A cera de abelhas pura e' apresentada mais frequentemente em blocos, sua cor varia de amarelo claro a marron profundo; e' macia e bem maleavel, so um pouco pegajosa e derrete ao redor de 63°C.






Cera de carnauba
A cera de carnauba bruta e' usualmente comercializada em escamas, a cor varia do creme palido a um denso amarelo sujo; e' muito dura (mais dura do que concreto!), nada pegajosa, e derrete ao redor de 85°C. E' praticamente insoluvel na temperatura ambiente.




A parafina vem comumente em blocos, e' branca, nao tem cheiro, e' relativamente macia, quebradica, pouco pegajosa, e derrete entre 50 e 70°C.

Parafina





A mistura dessas tres ceras em partes iguais em peso e' certamente a mais consagrada das formulacoes de cera para marcenaria, resultando um produto capaz de oferecer excelente cobertura, otima protecao e um acabamento brilhante. (E mesmo, com pequenas 'regulagens' na composicao, suficientemente flexivel para varios outros usos alem de acabamento.)

Em essencia, a maneira mais simples (tanto quanto eu saiba) de preparo consiste em liquefazer as ceras e, entao, adicionar um solvente ate obter-se a consistencia desejada.

Existem, pelo menos no mercado do Primeiro Mundo, equipamentos especificos para se derreter cera, como o ilustrado na foto `a esquerda. Talvez nao tao pratico, nem tao seguro, mas certamente bem mais barato, e' utilizar-se um banho-maria. Derretidas e bem misturadas as ceras no banho-maria, acrescenta-se entao solvente para alcancar-se a consistencia desejada do preparado quando frio, mistura-se bem, e fim.

Entre os varios solventes possiveis de ser utilizados, os de emprego mais comum sao aguarras, querosene e gasolina. Todos eles devem ter ponto de ebulicao acima de 100°C, para nao haver o risco de ferverem no banho-maria — o que representaria monumental risco de incendio.
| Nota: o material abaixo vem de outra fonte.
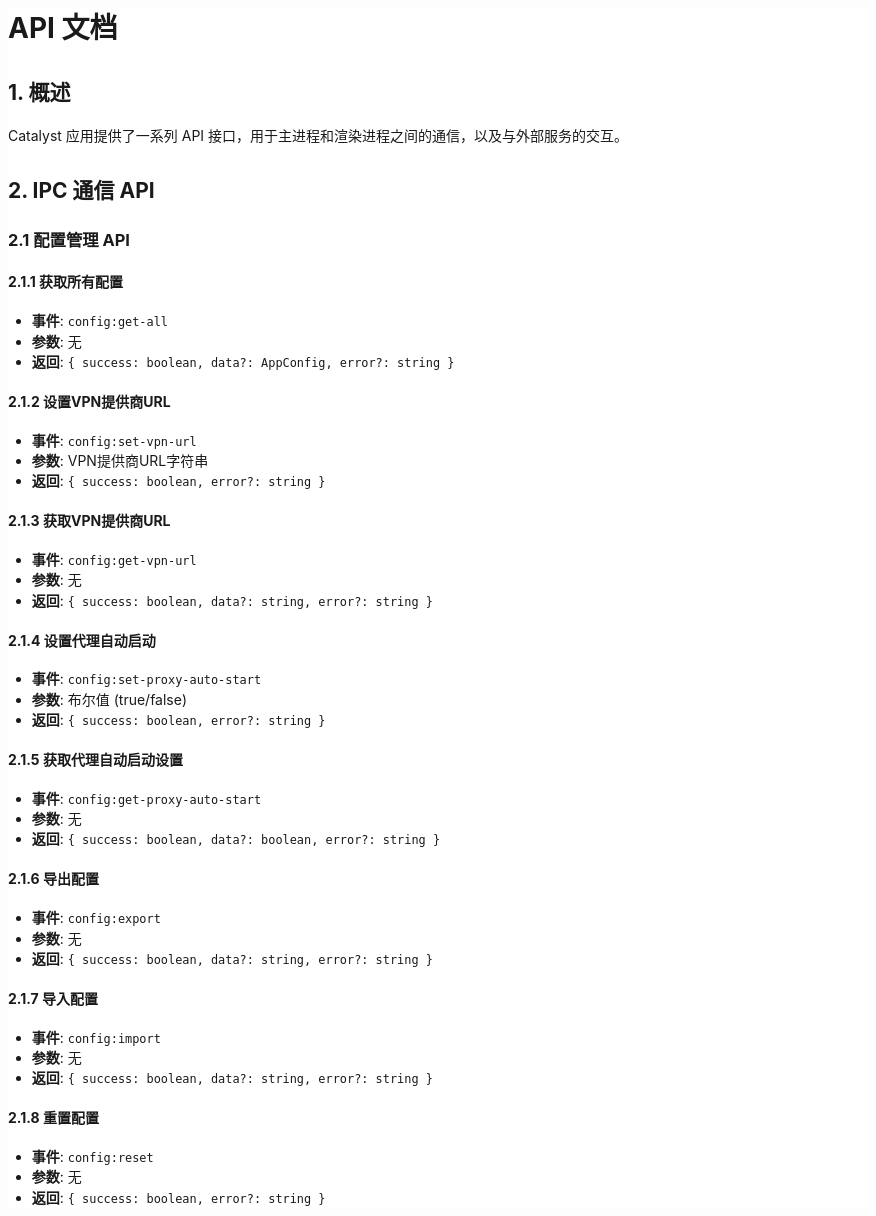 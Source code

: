 # API 文档

## 1. 概述

Catalyst 应用提供了一系列 API 接口，用于主进程和渲染进程之间的通信，以及与外部服务的交互。

## 2. IPC 通信 API

### 2.1 配置管理 API

#### 2.1.1 获取所有配置
- **事件**: `config:get-all`
- **参数**: 无
- **返回**: `{ success: boolean, data?: AppConfig, error?: string }`

#### 2.1.2 设置VPN提供商URL
- **事件**: `config:set-vpn-url`
- **参数**: VPN提供商URL字符串
- **返回**: `{ success: boolean, error?: string }`

#### 2.1.3 获取VPN提供商URL
- **事件**: `config:get-vpn-url`
- **参数**: 无
- **返回**: `{ success: boolean, data?: string, error?: string }`

#### 2.1.4 设置代理自动启动
- **事件**: `config:set-proxy-auto-start`
- **参数**: 布尔值 (true/false)
- **返回**: `{ success: boolean, error?: string }`

#### 2.1.5 获取代理自动启动设置
- **事件**: `config:get-proxy-auto-start`
- **参数**: 无
- **返回**: `{ success: boolean, data?: boolean, error?: string }`

#### 2.1.6 导出配置
- **事件**: `config:export`
- **参数**: 无
- **返回**: `{ success: boolean, data?: string, error?: string }`

#### 2.1.7 导入配置
- **事件**: `config:import`
- **参数**: 无
- **返回**: `{ success: boolean, data?: string, error?: string }`

#### 2.1.8 重置配置
- **事件**: `config:reset`
- **参数**: 无
- **返回**: `{ success: boolean, error?: string }`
Alias, mesmo se obvio nunca e' demais lembrar: tanto as ceras, como ainda mais os solventes, sao altamente inflamaveis e, se possivel, nao se deve aquece-los com chama aberta. Em se usando chama aberta, e' muito aconselhavel deixar por perto equipamento antichamas.

Pessoalmente eu uso fogao a gas, com chama aberta portanto, e sempre que vou derreter cera deixo o extintor de incendio do carro ao lado, pronto para uso (nao custa nada, e pode representar uma IMENSA economia!). Coloco uma vasilha metalica dentro do banho-maria preparado em uma panela, adiciono as ceras devidamente pesadas e vou mexendo com um sarrafinho ate obter um liquido homogeneo. Apago o fogo, e entao adiciono terebintina, que e' o solvente que eu prefiro, mexendo sempre ate homogeneizar bem. Em seguida, despejo a cera liquida em um recepiente que feche hermeticamente, deixo aberto ate esfriar, e entao fecho.

O padrao, como mencionado, e' utilizar o mesmo peso das tres ceras. Um pouco mais de parafina, se desejado um pouco mais de brilho com polimento manual; mais cera de carnauba se for ser usada politriz eletrica (a cera de carnauba da um brilho excelente e duradouro, mas e' dura demais para ser polida `a mao). A quantidade de solvente para atingir-se a desejada consistencia vem da experiencia. Se ficar muito mole, e' deixar aberta e ir mexendo para o solvente evaporar; se muito espessa, e' adicionar um pouco mais de solvente e mexer.


Assim como ha imensa variedade na formulacao de cera, tambem ha nos metodos de preparo. Nao tenho qualquer pretensao de conhecer sequer parte consideravel deles, muito menos de saber das exatas vantagens deste ou daquele. Com sua vasta oferta de informacao os mecanismos de busca da Rede poderao atender `a curiosidade e ampliar os conhecimentos dos interessados ate a profundidade desejada. Minha sugestao e' iniciar produzindo pequenas quantidades, umas poucas dezenas de gramas. E ir experimentando.